▶ Work item
Return the lines below that contain the word "Analysis".

▶ Recorded data
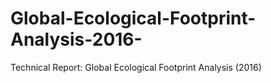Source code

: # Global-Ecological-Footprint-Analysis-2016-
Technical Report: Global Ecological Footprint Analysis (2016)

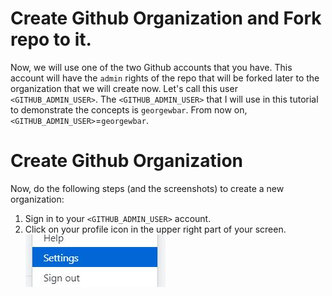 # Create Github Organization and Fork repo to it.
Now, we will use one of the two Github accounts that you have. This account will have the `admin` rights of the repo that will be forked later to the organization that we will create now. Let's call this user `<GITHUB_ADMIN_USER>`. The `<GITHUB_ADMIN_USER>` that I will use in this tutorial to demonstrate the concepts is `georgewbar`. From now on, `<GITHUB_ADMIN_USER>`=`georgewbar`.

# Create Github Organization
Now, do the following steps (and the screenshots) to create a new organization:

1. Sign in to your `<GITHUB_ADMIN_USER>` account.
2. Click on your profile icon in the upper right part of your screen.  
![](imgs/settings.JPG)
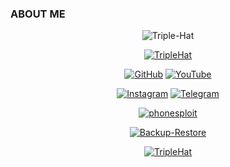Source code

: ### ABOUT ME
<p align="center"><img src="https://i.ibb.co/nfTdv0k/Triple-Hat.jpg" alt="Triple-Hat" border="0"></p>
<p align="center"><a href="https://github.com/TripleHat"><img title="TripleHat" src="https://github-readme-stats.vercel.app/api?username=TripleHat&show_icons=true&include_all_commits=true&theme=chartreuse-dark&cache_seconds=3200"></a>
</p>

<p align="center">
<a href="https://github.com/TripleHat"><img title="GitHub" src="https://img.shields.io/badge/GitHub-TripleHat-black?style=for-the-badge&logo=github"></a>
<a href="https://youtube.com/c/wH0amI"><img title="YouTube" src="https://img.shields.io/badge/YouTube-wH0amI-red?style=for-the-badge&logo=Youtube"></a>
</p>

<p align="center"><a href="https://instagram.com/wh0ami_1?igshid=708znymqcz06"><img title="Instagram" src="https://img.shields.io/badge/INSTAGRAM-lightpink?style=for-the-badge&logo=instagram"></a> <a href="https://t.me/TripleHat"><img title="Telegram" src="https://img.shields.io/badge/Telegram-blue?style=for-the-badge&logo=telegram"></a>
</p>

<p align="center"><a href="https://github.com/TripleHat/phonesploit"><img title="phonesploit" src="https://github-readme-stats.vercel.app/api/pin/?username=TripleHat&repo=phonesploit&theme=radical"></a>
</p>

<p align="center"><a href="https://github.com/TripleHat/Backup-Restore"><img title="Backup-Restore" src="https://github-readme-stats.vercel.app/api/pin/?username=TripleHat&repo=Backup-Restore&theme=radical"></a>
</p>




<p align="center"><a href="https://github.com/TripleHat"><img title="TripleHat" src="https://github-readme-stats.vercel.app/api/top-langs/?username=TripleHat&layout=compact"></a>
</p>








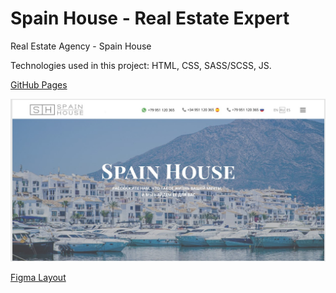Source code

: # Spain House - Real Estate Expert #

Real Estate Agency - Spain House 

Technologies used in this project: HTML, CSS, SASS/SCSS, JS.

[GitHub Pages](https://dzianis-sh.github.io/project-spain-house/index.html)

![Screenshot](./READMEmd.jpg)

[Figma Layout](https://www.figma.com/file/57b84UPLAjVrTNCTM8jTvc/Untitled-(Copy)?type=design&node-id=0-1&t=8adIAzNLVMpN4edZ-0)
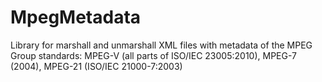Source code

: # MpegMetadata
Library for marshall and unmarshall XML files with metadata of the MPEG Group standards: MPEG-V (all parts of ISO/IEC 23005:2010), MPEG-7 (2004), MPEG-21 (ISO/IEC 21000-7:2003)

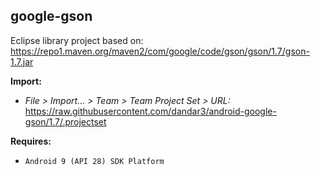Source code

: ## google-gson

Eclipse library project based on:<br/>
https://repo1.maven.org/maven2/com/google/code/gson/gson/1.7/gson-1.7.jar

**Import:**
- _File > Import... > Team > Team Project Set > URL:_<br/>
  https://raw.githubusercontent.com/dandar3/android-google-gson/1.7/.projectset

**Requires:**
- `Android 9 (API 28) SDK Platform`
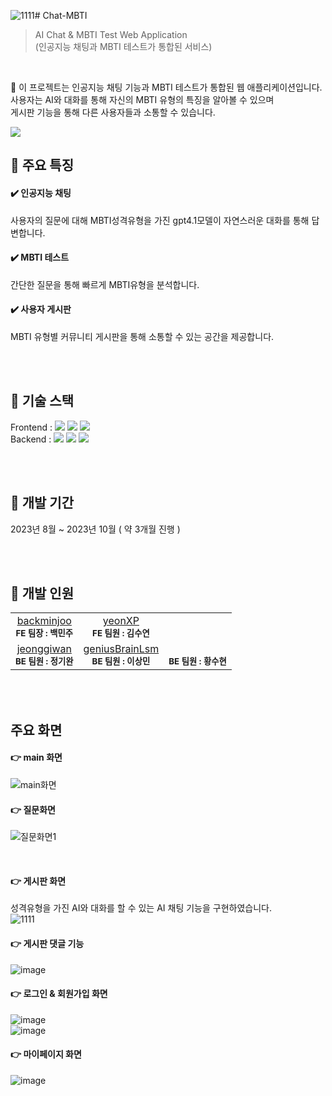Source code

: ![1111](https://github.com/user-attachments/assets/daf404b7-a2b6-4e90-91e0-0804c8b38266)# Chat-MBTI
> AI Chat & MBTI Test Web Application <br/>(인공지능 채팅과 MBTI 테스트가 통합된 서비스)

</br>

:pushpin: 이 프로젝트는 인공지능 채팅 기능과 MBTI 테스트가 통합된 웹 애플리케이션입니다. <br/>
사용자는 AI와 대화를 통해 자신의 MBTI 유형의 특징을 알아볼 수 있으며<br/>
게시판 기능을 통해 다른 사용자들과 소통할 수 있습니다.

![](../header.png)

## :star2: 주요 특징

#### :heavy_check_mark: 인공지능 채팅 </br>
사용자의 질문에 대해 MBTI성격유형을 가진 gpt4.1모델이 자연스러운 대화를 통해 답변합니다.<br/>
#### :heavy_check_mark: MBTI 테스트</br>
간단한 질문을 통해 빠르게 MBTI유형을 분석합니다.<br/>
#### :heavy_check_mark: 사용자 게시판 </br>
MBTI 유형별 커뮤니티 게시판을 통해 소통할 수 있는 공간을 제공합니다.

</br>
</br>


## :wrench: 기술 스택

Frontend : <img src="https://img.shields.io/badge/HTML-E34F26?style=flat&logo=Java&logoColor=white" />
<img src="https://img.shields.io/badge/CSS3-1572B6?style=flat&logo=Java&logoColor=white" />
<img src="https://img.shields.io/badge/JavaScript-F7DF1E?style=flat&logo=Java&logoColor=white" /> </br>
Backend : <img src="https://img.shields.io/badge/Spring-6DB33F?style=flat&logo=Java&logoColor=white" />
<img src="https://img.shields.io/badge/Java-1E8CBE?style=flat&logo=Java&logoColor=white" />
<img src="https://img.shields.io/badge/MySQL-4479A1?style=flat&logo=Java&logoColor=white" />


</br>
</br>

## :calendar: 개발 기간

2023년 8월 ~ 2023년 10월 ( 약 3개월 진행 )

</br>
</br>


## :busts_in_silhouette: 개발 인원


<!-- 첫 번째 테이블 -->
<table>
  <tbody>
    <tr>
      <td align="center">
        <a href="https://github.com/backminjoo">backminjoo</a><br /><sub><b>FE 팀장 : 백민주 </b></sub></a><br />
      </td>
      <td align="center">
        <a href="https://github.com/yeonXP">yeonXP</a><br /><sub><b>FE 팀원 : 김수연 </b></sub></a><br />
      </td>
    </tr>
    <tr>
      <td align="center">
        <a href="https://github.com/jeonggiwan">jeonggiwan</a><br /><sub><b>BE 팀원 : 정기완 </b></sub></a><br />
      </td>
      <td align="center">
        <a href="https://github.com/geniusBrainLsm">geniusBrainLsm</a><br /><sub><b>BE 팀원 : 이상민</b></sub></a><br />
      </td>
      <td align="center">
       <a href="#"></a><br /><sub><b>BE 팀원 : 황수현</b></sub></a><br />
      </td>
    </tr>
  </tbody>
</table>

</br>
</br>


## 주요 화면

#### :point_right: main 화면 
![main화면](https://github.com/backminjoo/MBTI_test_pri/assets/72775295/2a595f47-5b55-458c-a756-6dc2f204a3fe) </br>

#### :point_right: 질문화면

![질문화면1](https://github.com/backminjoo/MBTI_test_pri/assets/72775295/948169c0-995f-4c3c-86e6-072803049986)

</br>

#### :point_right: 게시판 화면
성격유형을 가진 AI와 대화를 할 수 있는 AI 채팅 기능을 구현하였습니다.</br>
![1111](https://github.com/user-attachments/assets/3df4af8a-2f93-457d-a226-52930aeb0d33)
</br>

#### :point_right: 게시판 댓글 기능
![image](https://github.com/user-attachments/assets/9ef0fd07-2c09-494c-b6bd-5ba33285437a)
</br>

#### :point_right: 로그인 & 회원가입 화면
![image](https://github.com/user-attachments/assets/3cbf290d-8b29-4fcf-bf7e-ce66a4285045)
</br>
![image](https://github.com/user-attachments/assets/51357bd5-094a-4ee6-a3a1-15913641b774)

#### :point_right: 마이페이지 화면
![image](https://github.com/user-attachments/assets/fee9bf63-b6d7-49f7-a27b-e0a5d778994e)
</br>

▶ Expected answer
: # Global-Ecological-Footprint-Analysis-2016-
Technical Report: Global Ecological Footprint Analysis (2016)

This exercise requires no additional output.